The Yaesu internal batteries make a nice package, but they seem to be rather expensive compared to standard batteries.

You can connect as many amp-hours capacity as you like. It's just a question of battery lifetime per charge, vs weight. The radio only cares about the voltage.

73 Martin AA6E
Jan 29th 2013, 05:47

TechJuan

Joined: Dec 30th 2012, 08:00
Total Topics: 0
Total Posts: 0
Quote by AA6E
I have an '897 here, and I've been looking through the manual. Do you have some reason to think that running with the internal battery connection takes lower power?

I don't see that, though it may be an undocumented feature. (There is a "battery" indicator on the LCD, so the rig does know that it's on batteries.) I suspect it will work the same if you connect the main DC power input to your batteries. If you want to save battery power for longer life, you have to reduce the transmit power level using the normal menu settings.

The Yaesu internal batteries make a nice package, but they seem to be rather expensive compared to standard batteries.

You can connect as many amp-hours capacity as you like. It's just a question of battery lifetime per charge, vs weight. The radio only cares about the voltage.

73 Martin AA6E

Thank you. You are right, reducing the power would have the same result. I was just trying something different.

I am trying to get away with using an external cheaper battery, to be part of a go box I am building.

My box is going to be capable of running on Solar or AC (power supply). As soon as I figure out how to connect the solar controller and the PWRgate PG-40s to the same battery.
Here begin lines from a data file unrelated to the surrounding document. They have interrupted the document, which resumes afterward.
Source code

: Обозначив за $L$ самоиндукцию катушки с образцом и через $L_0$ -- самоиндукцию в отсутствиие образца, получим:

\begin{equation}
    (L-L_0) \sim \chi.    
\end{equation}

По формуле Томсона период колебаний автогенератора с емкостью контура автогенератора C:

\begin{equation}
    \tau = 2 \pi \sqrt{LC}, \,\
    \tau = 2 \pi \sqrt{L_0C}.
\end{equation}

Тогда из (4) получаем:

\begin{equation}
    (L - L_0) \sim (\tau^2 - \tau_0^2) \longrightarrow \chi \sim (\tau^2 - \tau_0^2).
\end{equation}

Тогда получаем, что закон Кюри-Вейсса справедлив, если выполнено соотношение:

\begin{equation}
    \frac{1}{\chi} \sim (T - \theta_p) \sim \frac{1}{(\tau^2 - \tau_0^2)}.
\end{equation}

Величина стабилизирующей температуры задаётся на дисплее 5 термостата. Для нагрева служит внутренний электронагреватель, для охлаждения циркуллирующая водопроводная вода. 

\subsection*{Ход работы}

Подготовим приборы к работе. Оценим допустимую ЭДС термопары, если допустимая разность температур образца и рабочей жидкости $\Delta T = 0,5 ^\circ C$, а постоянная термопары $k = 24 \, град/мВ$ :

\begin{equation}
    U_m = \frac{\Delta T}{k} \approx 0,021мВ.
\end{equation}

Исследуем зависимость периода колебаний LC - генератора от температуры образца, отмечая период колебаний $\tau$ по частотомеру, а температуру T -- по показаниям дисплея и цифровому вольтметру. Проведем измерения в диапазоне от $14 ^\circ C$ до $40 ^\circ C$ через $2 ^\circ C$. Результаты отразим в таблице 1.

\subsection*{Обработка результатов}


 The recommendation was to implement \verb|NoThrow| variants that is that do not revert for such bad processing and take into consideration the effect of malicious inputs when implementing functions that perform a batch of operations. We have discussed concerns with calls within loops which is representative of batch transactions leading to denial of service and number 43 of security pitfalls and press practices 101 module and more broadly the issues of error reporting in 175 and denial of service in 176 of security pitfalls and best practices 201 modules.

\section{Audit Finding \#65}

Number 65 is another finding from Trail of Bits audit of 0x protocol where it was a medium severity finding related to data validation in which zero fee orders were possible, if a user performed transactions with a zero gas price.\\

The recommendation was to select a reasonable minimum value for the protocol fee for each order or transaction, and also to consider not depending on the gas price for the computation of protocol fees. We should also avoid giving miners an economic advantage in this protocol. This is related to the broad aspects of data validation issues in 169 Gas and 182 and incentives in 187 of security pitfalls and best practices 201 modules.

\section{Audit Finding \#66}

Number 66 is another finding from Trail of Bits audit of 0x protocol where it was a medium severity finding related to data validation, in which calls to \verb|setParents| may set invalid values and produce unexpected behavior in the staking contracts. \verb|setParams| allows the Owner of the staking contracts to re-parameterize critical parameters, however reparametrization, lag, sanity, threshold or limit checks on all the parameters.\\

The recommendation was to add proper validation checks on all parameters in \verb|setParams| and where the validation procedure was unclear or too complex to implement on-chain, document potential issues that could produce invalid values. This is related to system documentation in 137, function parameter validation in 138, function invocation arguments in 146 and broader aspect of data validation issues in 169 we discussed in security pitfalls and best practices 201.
I wanted to eliminate the power supply out of the equation. Thanks to all the responses.
Jan 29th 2013, 18:43

KB0HAE

Joined: Apr 4th 1998, 00:00
Total Topics: 0
Total Posts: 0
Hi. You will probably need a switch to switch between the solar and power supply. I guess I don't see the advantage of the PWRgate PG-40s, as it will gharge the battery, but will not power the radio from AC power without a connected power supply. Most Gel cell batteries can be float charged directly from a 13.8v power supply. You may need a diode between the battery and power supply to keep from damaging the power supply when its off, or keep it from draining the battery.

I would include a switching power supply, as they are small and light-weight.